U.S. District Judge James Donato, of the Northern District of California, dismissed Silbersher’s complaint under the public disclosure bar to the False Claims Act. That clause prohibits a private litigant from pressing a lawsuit relying on publicly disclosed facts. According to Sanchez, the panel analyzed the situation in light of 2010 Congressional amendments to that law — which dates to President Lincoln attempting to defeat fraud on the part of Civil War defense contractors in the 1860s — specifically addressing public disclosure criteria.

“The promise of bounty has sometimes incentivized relators to bring dubious claims,” Sanchez wrote, detailing the history behind the initial public disclosure bar enacted in 1986 and the 2010 amendment. Under the present law, False Claim Act litigation based on publicly disclosed information can come only from the U.S. Attorney General or someone who is the “original source of the information.”

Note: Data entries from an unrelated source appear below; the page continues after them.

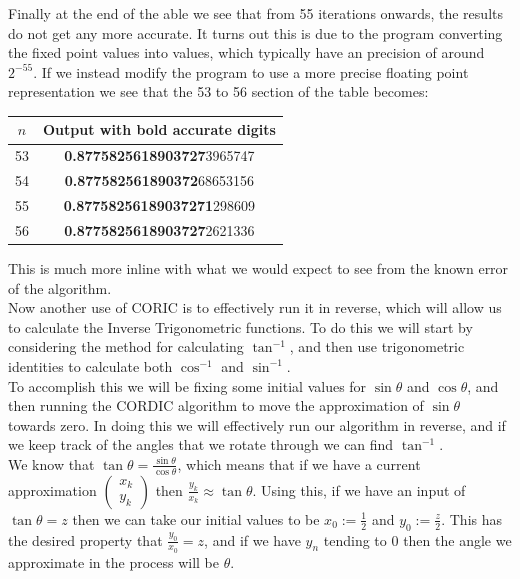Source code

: {Finally at the end of the able we see that from 55 iterations onwards, the results do not get any more accurate. It turns out this is due to the program converting the  fixed point values into  values, which typically have an precision of around \(2^{-55}\). If we instead modify the program to use a more precise floating point representation we see that the 53 to 56 section of the table becomes:

{\selectfont
\begin{center}
\begin{tabular}{|c|c|}
	\hline
	\(n\) & \textsf{Output with bold accurate digits}\\\hline
	53 & \textbf{0.8775825618903727}3965747\\\hline
	54 & \textbf{0.877582561890372}68653156\\\hline
	55 & \textbf{0.87758256189037271}298609\\\hline
	56 & \textbf{0.8775825618903727}2621336\\\hline
\end{tabular}
\end{center}}

This is much more inline with what we would expect to see from the known error of the algorithm.\\

Now another use of CORIC is to effectively run it in reverse, which will allow us to calculate the Inverse Trigonometric functions. To do this we will start by considering the method for calculating \(\tan^{-1}\), and then use trigonometric identities to calculate both \(\cos^{-1}\) and \(\sin^{-1}\).\\

To accomplish this we will be fixing some initial values for \(\sin\theta\) and \(\cos\theta\), and then running the CORDIC algorithm to move the approximation of \(\sin\theta\) towards zero. In doing this we will effectively run our algorithm in reverse, and if we keep track of the angles that we rotate through we can find \(\tan^{-1}\).\\

We know that \(\tan\theta = \frac{\sin\theta}{\cos\theta}\), which means that if we have a current approximation \(\left(\begin{array}{c}x_k\\y_k\end{array}\right)\) then \(\frac{y_k}{x_k} \approx \tan\theta\). Using this, if we have an input of \(\tan\theta = z\) then we can take our initial values to be \(x_0 := \tfrac{1}{2}\) and \(y_0 := \tfrac{z}{2}\). This has the desired property that \(\tfrac{y_0}{x_0} = z\), and if we have \(y_n\) tending to 0 then the angle we approximate in the process will be \(\theta\). \\

}
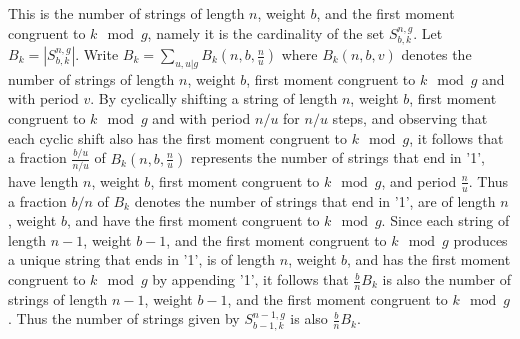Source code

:This is  the number of strings of length $n$, weight $b$, and the
first moment congruent to $k \mod g$, namely it is the cardinality
of the set $S_{b,k}^{n,g}$. Let $B_k=|S_{b,k}^{n,g}|$. Write $B_k=
\sum_{u,u|g} B_k(n,b,\frac{n}{u})$ where $B_k(n,b,v)$ denotes the
number of strings of length $n$, weight $b$, first moment congruent
to $k \mod g$ and with period $v$. By cyclically shifting a string
of length $n$, weight $b$, first moment congruent to $k \mod g$ and
with period $n/u$ for $n/u$ steps, and observing that each cyclic
shift also has the first moment congruent to $k \mod g$, it follows
that a fraction $\frac{b/u}{n/u}$ of $B_k(n,b,\frac{n}{u})$
represents the number of strings that end in '1', have length $n$,
weight $b$, first moment congruent to $k \mod g$, and period
$\frac{n}{u}$. Thus a fraction $b/n$ of $B_k$ denotes the number of
strings that end in '1', are of length $n$, weight $b$, and have the
first moment congruent to $k \mod g$. Since each string of length
$n-1$, weight $b-1$, and the first moment congruent to $k \mod g$
produces a unique string that ends in '1', is of length $n$, weight
$b$, and has the first moment congruent to $k \mod g$ by appending
'1', it follows that $\frac{b}{n}B_k$ is also the number of strings
of length $n-1$, weight $b-1$, and the first moment congruent to $k
\mod g$. Thus the number of strings given by $S_{b-1,k}^{n-1,g}$ is
also $\frac{b}{n}B_k$.


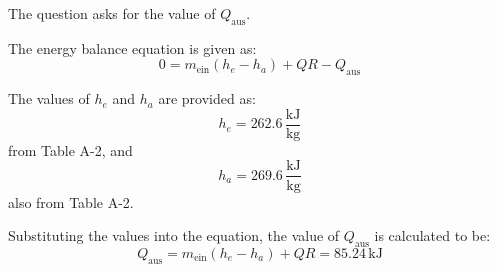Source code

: The question asks for the value of \( Q_{\text{aus}} \).

The energy balance equation is given as:
\[ 0 = m_{\text{ein}} (h_e - h_a) + QR - Q_{\text{aus}} \]

The values of \( h_e \) and \( h_a \) are provided as:
\[ h_e = 262.6 \, \frac{\text{kJ}}{\text{kg}} \] from Table A-2, and 
\[ h_a = 269.6 \, \frac{\text{kJ}}{\text{kg}} \] also from Table A-2.

Substituting the values into the equation, the value of \( Q_{\text{aus}} \) is calculated to be:
\[ Q_{\text{aus}} = m_{\text{ein}} (h_e - h_a) + QR = 85.24 \, \text{kJ} \]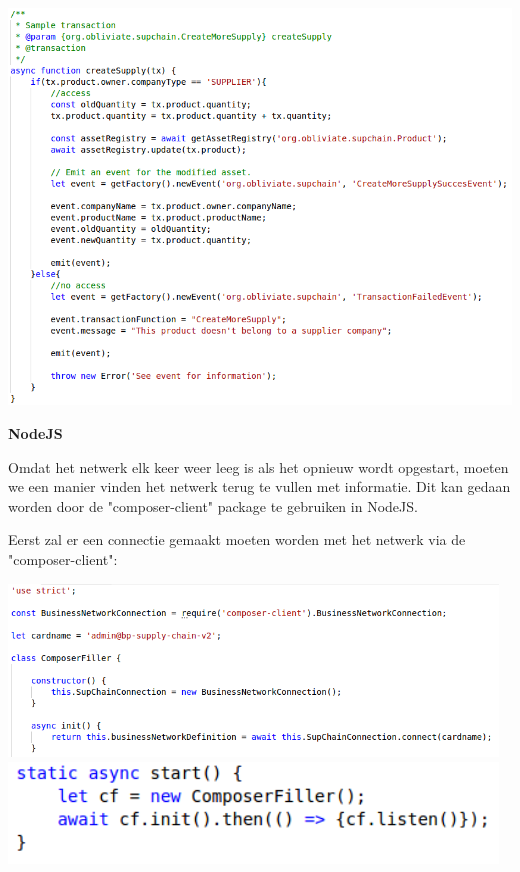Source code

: \documentclass[fleqn,a4paper,12pt]{book}
\begin{document}
\begin{center}
	\includegraphics[width=14cm]{img/logic-example}\\[1cm]
\end{center}

\textbf{NodeJS}

Omdat het netwerk elk keer weer leeg is als het opnieuw wordt opgestart, moeten we een manier vinden het netwerk terug te vullen met informatie. Dit kan gedaan worden door de "composer-client" package te gebruiken in NodeJS.

Eerst zal er een connectie gemaakt moeten worden met het netwerk via de "composer-client":
\begin{center}
	\includegraphics[width=13cm]{img/composer-start}\\[1cm]
	\includegraphics[width=13cm]{img/composer-connect}\\[1cm]
\end{center}
\end{document}
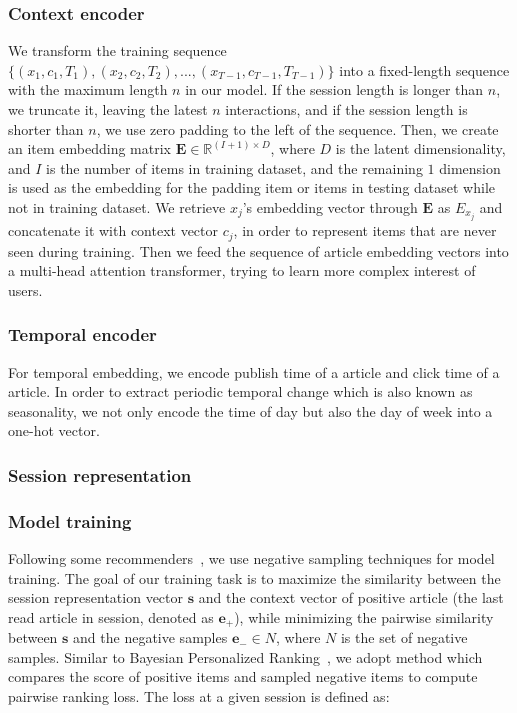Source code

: \subsubsection{Context encoder}
We transform the training sequence $\{(x_1,c_1,T_1),(x_2,c_2,T_2),...,(x_{T-1},c_{T-1},T_{T-1})\}$ into a fixed-length sequence with the maximum length $n$ in our model. If the session length is longer than $n$, we truncate it, leaving the latest $n$ interactions, and if the session length is shorter than $n$, we use zero padding to the left of the sequence. Then, we create an item embedding matrix $\mathbf{E}\in \mathbb{R}^{(I+1)\times D}$, where $D$ is the latent dimensionality, and $I$ is the number of items in training dataset, and the remaining $1$ dimension is used as the embedding for the padding item or items in testing dataset while not in training dataset. We retrieve $x_j$'s embedding vector through $\mathbf{E}$ as $E_{x_j}$ and concatenate it with context vector $c_j$, in order to represent items that are never seen during training. Then we feed the sequence of article embedding vectors into a multi-head attention transformer, trying to learn more complex interest of users. 

\subsubsection{Temporal encoder}
For temporal embedding, we encode publish time of a article and click time of a article. In order to extract periodic temporal change which is also known as seasonality, we not only encode the time of day but also the day of week into a one-hot vector. 

\subsubsection{Session representation}

\subsubsection{Model training}
Following some recommenders~\cite{wu_neural_2019,wu_neural_2019-1}, we use negative sampling techniques for model training. The goal of our training task is to maximize the similarity between the session representation vector $\mathbf{s}$
and the context vector of positive article (the last read article in session, denoted as $\mathbf{e_{+}}$), while minimizing the pairwise similarity between $\mathbf{s}$ and the negative samples $\mathbf{e_{-}}\in N$, where $N$ is the set of negative samples.  Similar to Bayesian Personalized Ranking~\cite{Rendle2009BPR}, we adopt method which compares the score of positive items and sampled negative items to compute pairwise ranking loss. The loss at a given session is defined as: 

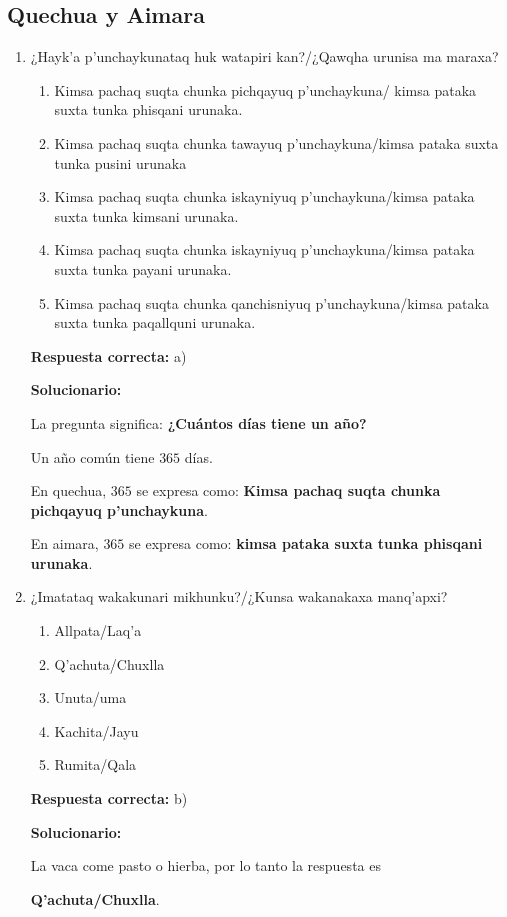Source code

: \subsection*{Quechua y Aimara}

\begin{enumerate}[resume]

	
	\item ¿Hayk’a p’unchaykunataq huk watapiri kan?/¿Qawqha urunisa ma maraxa?
	\begin{enumerate}[label=\alph*)]
		\item Kimsa pachaq suqta chunka pichqayuq p’unchaykuna/ kimsa pataka suxta tunka phisqani urunaka.
		\item Kimsa pachaq suqta chunka tawayuq p’unchaykuna/kimsa pataka suxta tunka pusini urunaka
		\item Kimsa pachaq suqta chunka iskayniyuq p’unchaykuna/kimsa pataka suxta tunka kimsani urunaka.
		\item Kimsa pachaq suqta chunka iskayniyuq p’unchaykuna/kimsa pataka suxta tunka payani urunaka.
		\item Kimsa pachaq suqta chunka qanchisniyuq p’unchaykuna/kimsa pataka suxta tunka paqallquni urunaka.
	\end{enumerate}
	\textbf{Respuesta correcta:} a)
	
	\vspace{2mm}
	\textbf{Solucionario:}
	
	La pregunta significa: \textbf{¿Cuántos días tiene un año?}
	
	Un año común tiene $365$ días.
	
	En quechua, $365$ se expresa como:
	\textbf{Kimsa pachaq suqta chunka pichqayuq p’unchaykuna}.
	
	En aimara, $365$ se expresa como:
	\textbf{kimsa pataka suxta tunka phisqani urunaka}.
	
	\vspace{6mm}
	
	\item ¿Imatataq wakakunari mikhunku?/¿Kunsa wakanakaxa manq’apxi?
	\begin{enumerate}[label=\alph*)]
		\item Allpata/Laq’a
		\item Q’achuta/Chuxlla
		\item Unuta/uma
		\item Kachita/Jayu
		\item Rumita/Qala
	\end{enumerate}
	\textbf{Respuesta correcta:} b)
	
	\vspace{2mm}
	\textbf{Solucionario:}
	
	La vaca come pasto o hierba, por lo tanto la respuesta es 
	
	\textbf{Q’achuta/Chuxlla}.
	
	\vspace{6mm}
	
\end{enumerate}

Sanchez said the court “recently wrestled with certain parts of the FCA in another case brought by” Silbersher against Allergan, during which it concluded a three-part public disclosure bar test “remains good law after the 2010 amendments.” 

He noted Judge Donato’s dismissal rested on a finding Silbersher’s allegations were all disclosed during a review process that ultimately invalidated Valeant’s initial patent. The question on appeal was whether that disclosure met the False Claim Act’s definition of public and, if so, if the information was substantially the same as in Silbersher’s lawsuit.

The panel rejected Valeant’s argument the government was a party to the patent review because the Patent and Trademark Office director determines if the review proceeds and can participate in an appeal of a Patent Trial and Appeal Board decision. But that does not make the office a litigant, Sanchez wrote, nor is the patent review process a federal hearing but an adversarial proceeding between Valeant and GeneriCo.

Valeant also pointed to a news article and published studies as public disclosures. Silbersher didn’t “meaningfully challenge” that argument, Sanchez wrote, but it did not resolve that contention because it found the contest information distinct from the claims in Silbersher’s lawsuit.

“In the previous version of the Act, the public disclosure bar applied when a relator’s allegations were ‘based upon’ a prior public disclosure,” Sanchez wrote. “Ordinarily, Congress’s decision to change ‘based upon’ to ‘substantially the same as’ would indicate the two phrases have different meanings. Here, however, the change aligns with our caselaw interpreting the previous version of the Act.”

Sanchez the parties agreed the record shows no public disclosure claiming fraud on Valeant’s part. The panel considered whether the disclosures instead enabled an inference of fraud, determining that was not the case. While “scattered disclosures when viewed together possibly reveal some of these true and misrepresented facts,” Sanchez wrote, the critical distinction is Silbersher’s allegations that “Falk and Valeant took conflicting positions” in different patent prosecutions.

“The scattered qualifying public disclosures may each contain a piece of the puzzle, but when pieced together, they fail to present the full picture of fraud,” Sanchez wrote. “In his qui tam action, Silbersher filled the gaps by stitching together the material elements of the allegedly fraudulent scheme.”

The panel remanded the complaint for further proceedings to determine if Silbersher’s allegations are adequately particular to support his fraud allegations.

Silbersher is represented by Sparacino PLLC, of Washington, D.C.; Herrera Kennedy, of Burbank and Oakland; and Burns Charest of Washington, D.C., and Dallas.

The government plaintiffs are represented by Michelle Lo, an assistant U.S. Attorney in San Francisco.

Valeant is represented by Hueston Hennigan, of Los Angeles.

A spokesperson for Bausch Health, which acquired Valeant in 2018, did not respond to a request from the Northern California Record for comment on the latest decision.

Falk is represented by Womble Bond Dickinson, of San Francisco and Wilmington, Delaware.